Entre os manifestantes, que se reuniram em um estádio, estavam várias autoridades do governo e ex-combatentes islâmicos.

A Câmara Alta do Parlamento aprovou a polêmica proposta, mas ainda é necessária a assinatura do presidente. Dezenas de milhares de pessoas foram mortas e torturadas durante décadas de guerra no país.

Se a proposta for transformada em lei, os envolvidos em combates (primeiro, como líderes da resistência contra a União Soviética na década de 1980 e, depois, durante a guerra civil entre 1992-96) estariam isentos em caso de processos por crimes de guerra.

Justiça

Grupos internacionais de defesa dos direitos humanos e a ONU são contra a proposta e afirmam que é preciso fazer justiça.

Mais de um milhão de pessoas morreram durante a guerra entre o governo que tinha o apoio da União Soviética e a oposição.
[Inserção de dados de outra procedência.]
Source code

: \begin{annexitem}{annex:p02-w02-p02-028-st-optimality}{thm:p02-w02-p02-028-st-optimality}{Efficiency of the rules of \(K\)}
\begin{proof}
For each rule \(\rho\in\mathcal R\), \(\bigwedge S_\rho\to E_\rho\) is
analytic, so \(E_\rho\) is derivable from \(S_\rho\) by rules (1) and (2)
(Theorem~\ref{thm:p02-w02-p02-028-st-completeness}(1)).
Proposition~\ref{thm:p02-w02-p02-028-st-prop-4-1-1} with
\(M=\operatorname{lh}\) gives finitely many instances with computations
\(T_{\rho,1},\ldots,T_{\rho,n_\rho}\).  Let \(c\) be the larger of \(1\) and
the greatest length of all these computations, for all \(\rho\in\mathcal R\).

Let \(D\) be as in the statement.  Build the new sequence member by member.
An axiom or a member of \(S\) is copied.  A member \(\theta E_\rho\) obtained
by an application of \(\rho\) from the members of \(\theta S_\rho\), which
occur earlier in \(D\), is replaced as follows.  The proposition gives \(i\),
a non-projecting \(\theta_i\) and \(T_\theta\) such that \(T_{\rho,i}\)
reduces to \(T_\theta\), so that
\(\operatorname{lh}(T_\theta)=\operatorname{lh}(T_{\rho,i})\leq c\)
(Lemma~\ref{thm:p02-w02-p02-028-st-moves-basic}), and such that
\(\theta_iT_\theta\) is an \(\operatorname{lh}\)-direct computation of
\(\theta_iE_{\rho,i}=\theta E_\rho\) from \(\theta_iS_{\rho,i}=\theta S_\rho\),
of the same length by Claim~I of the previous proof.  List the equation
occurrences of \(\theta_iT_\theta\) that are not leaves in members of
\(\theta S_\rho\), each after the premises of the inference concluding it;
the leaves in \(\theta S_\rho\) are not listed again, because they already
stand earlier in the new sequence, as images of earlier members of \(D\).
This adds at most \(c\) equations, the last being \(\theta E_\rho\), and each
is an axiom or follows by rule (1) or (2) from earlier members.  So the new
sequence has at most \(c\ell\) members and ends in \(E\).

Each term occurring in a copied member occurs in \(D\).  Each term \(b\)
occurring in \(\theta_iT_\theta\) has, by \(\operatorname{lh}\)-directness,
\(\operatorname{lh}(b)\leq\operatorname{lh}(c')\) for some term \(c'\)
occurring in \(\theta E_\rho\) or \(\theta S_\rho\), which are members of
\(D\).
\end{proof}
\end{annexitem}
Dezenas de milhares morreram durante a guerra civil que ocorreu em seguida e, logo depois, quando o regime do Talebã tomou o poder.

Os manifestantes, que carregavam cartazes com fotos de líderes políticos, se reuniram no estádio de futebol Ghazi, onde as pessoas eram executadas e torturadas durante a época do Talebã.

"Quem for contra os mujahideen é contra o islamismo e essas pessoas são inimigas deste país", disse o ex-combatente Abdul Rasul Sayyaf, agora um legislador influente, à multidão de manifestantes.

Sayyaf é um dos muitos comandantes ligados a violações de direitos humanos cometidas durante a guerra civil no país.

Também participaram da manifestação o ex-presidente Burhanuddin Rabbani, além do atual vice-presidente Karim Khalili e o ministro da Energia, Ismail Khan.

O presidente Hamid Karzai é contra a proposta e afirma que precisa fazer mais consultas antes de decidir se aprova a legislação.

Os mais jovens percorreram as ruas da capital gritando slogans como "Morte aos inimigos do Afeganistão" e "Morte aos Estados Unidos".